**WHAT IS BEING ASKED**
As you reproduce every line below, keep it exactly as written and leave out the images.

(Source texts of formatted documents)
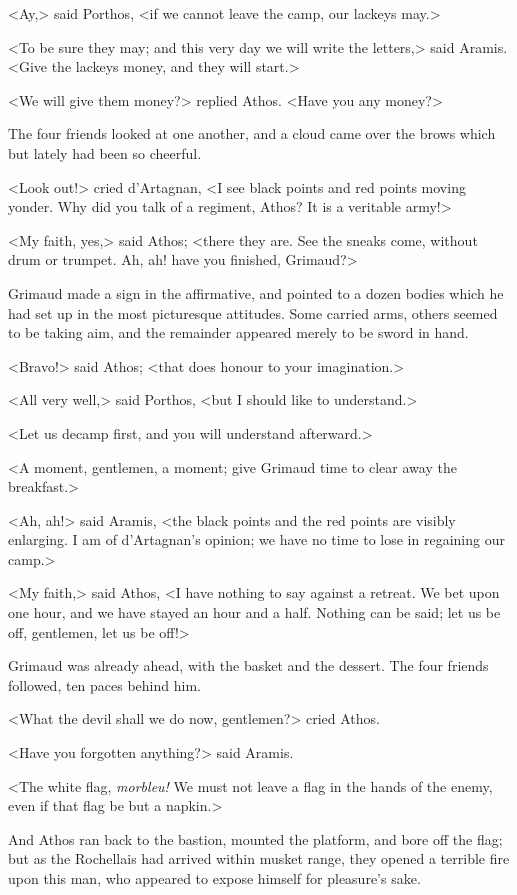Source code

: <Ay,> said Porthos, <if we cannot leave the camp, our lackeys may.> 

<To be sure they may; and this very day we will write the letters,> said Aramis. <Give the lackeys money, and they will start.> 

<We will give them money?> replied Athos. <Have you any money?> 

The four friends looked at one another, and a cloud came over the brows which but lately had been so cheerful. 

<Look out!> cried d'Artagnan, <I see black points and red points moving yonder. Why did you talk of a regiment, Athos? It is a veritable army!> 

<My faith, yes,> said Athos; <there they are. See the sneaks come, without drum or trumpet. Ah, ah! have you finished, Grimaud?> 

Grimaud made a sign in the affirmative, and pointed to a dozen bodies which he had set up in the most picturesque attitudes. Some carried arms, others seemed to be taking aim, and the remainder appeared merely to be sword in hand. 

<Bravo!> said Athos; <that does honour to your imagination.> 

<All very well,> said Porthos, <but I should like to understand.> 

<Let us decamp first, and you will understand afterward.> 

<A moment, gentlemen, a moment; give Grimaud time to clear away the breakfast.> 

<Ah, ah!> said Aramis, <the black points and the red points are visibly enlarging. I am of d'Artagnan's opinion; we have no time to lose in regaining our camp.> 

<My faith,> said Athos, <I have nothing to say against a retreat. We bet upon one hour, and we have stayed an hour and a half. Nothing can be said; let us be off, gentlemen, let us be off!> 

Grimaud was already ahead, with the basket and the dessert. The four friends followed, ten paces behind him. 

<What the devil shall we do now, gentlemen?> cried Athos. 

<Have you forgotten anything?> said Aramis. 

<The white flag, \textit{morbleu!} We must not leave a flag in the hands of the enemy, even if that flag be but a napkin.> 

And Athos ran back to the bastion, mounted the platform, and bore off the flag; but as the Rochellais had arrived within musket range, they opened a terrible fire upon this man, who appeared to expose himself for pleasure's sake. 

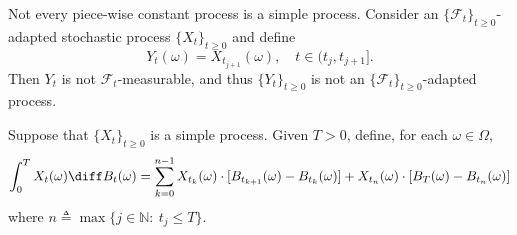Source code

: \begin{remark}
Not every piece-wise constant process is a simple process.
Consider an $\{\mathcal{F}_t\}_{t\ge0}$-adapted stochastic process $\{X_t\}_{t\ge0}$ and define
\[
Y_t(\omega) = X_{t_{j+1}}(\omega),\quad t\in(t_j, t_{j+1}].
\]
Then $Y_t$ is not $\mathcal{F}_t$-measurable, and thus $\{Y_t\}_{t\ge0}$ is not an $\{\mathcal{F}_t\}_{t\ge0}$-adapted process.
\end{remark}

\begin{definition}
Suppose that $\{X_t\}_{t\ge0}$ is a simple process. Given $T>0$, define, for each $\omega\in\Omega$,
\begin{equation}\label{Eq:9:3}
\int_0^TX_t(\omega)\diff B_t(\omega) = \sum_{k=0}^{n-1}X_{t_k}(\omega)\cdot[B_{t_{k+1}}(\omega) -B_{t_k}(\omega)] + X_{t_n}(\omega)\cdot[B_{T}(\omega) -B_{t_n}(\omega)]
\end{equation}
where $n\triangleq\max\{j\in\mathbb{N}:~t_j\le T\}$.
\end{definition}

**SOLUTION FOR THIS TASK**
Source code

: <Ay,> said Porthos, <if we cannot leave the camp, our lackeys may.> 

<To be sure they may; and this very day we will write the letters,> said Aramis. <Give the lackeys money, and they will start.> 

<We will give them money?> replied Athos. <Have you any money?> 

The four friends looked at one another, and a cloud came over the brows which but lately had been so cheerful. 

<Look out!> cried d'Artagnan, <I see black points and red points moving yonder. Why did you talk of a regiment, Athos? It is a veritable army!> 

<My faith, yes,> said Athos; <there they are. See the sneaks come, without drum or trumpet. Ah, ah! have you finished, Grimaud?> 

Grimaud made a sign in the affirmative, and pointed to a dozen bodies which he had set up in the most picturesque attitudes. Some carried arms, others seemed to be taking aim, and the remainder appeared merely to be sword in hand. 

<Bravo!> said Athos; <that does honour to your imagination.> 

<All very well,> said Porthos, <but I should like to understand.> 

<Let us decamp first, and you will understand afterward.> 

<A moment, gentlemen, a moment; give Grimaud time to clear away the breakfast.> 

<Ah, ah!> said Aramis, <the black points and the red points are visibly enlarging. I am of d'Artagnan's opinion; we have no time to lose in regaining our camp.> 

<My faith,> said Athos, <I have nothing to say against a retreat. We bet upon one hour, and we have stayed an hour and a half. Nothing can be said; let us be off, gentlemen, let us be off!> 

Grimaud was already ahead, with the basket and the dessert. The four friends followed, ten paces behind him. 

<What the devil shall we do now, gentlemen?> cried Athos. 

<Have you forgotten anything?> said Aramis. 

<The white flag, \textit{morbleu!} We must not leave a flag in the hands of the enemy, even if that flag be but a napkin.> 

And Athos ran back to the bastion, mounted the platform, and bore off the flag; but as the Rochellais had arrived within musket range, they opened a terrible fire upon this man, who appeared to expose himself for pleasure's sake. 

Source code

: \begin{remark}
Not every piece-wise constant process is a simple process.
Consider an $\{\mathcal{F}_t\}_{t\ge0}$-adapted stochastic process $\{X_t\}_{t\ge0}$ and define
\[
Y_t(\omega) = X_{t_{j+1}}(\omega),\quad t\in(t_j, t_{j+1}].
\]
Then $Y_t$ is not $\mathcal{F}_t$-measurable, and thus $\{Y_t\}_{t\ge0}$ is not an $\{\mathcal{F}_t\}_{t\ge0}$-adapted process.
\end{remark}

\begin{definition}
Suppose that $\{X_t\}_{t\ge0}$ is a simple process. Given $T>0$, define, for each $\omega\in\Omega$,
\begin{equation}\label{Eq:9:3}
\int_0^TX_t(\omega)\diff B_t(\omega) = \sum_{k=0}^{n-1}X_{t_k}(\omega)\cdot[B_{t_{k+1}}(\omega) -B_{t_k}(\omega)] + X_{t_n}(\omega)\cdot[B_{T}(\omega) -B_{t_n}(\omega)]
\end{equation}
where $n\triangleq\max\{j\in\mathbb{N}:~t_j\le T\}$.
\end{definition}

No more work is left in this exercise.